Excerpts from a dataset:
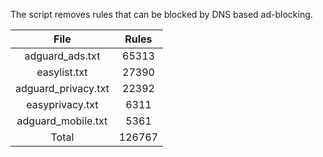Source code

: The script removes rules that can be blocked by DNS based ad-blocking.


| File | Rules |
|:----:|:-----:|
| adguard_ads.txt | 65313 |
| easylist.txt | 27390 |
| adguard_privacy.txt | 22392 |
| easyprivacy.txt | 6311 |
| adguard_mobile.txt | 5361 |
| Total | 126767 |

What is required:
Leave every picture out and output the records exactly.

Solved exercise:
Source code

: The script removes rules that can be blocked by DNS based ad-blocking.


| File | Rules |
|:----:|:-----:|
| adguard_ads.txt | 65313 |
| easylist.txt | 27390 |
| adguard_privacy.txt | 22392 |
| easyprivacy.txt | 6311 |
| adguard_mobile.txt | 5361 |
| Total | 126767 |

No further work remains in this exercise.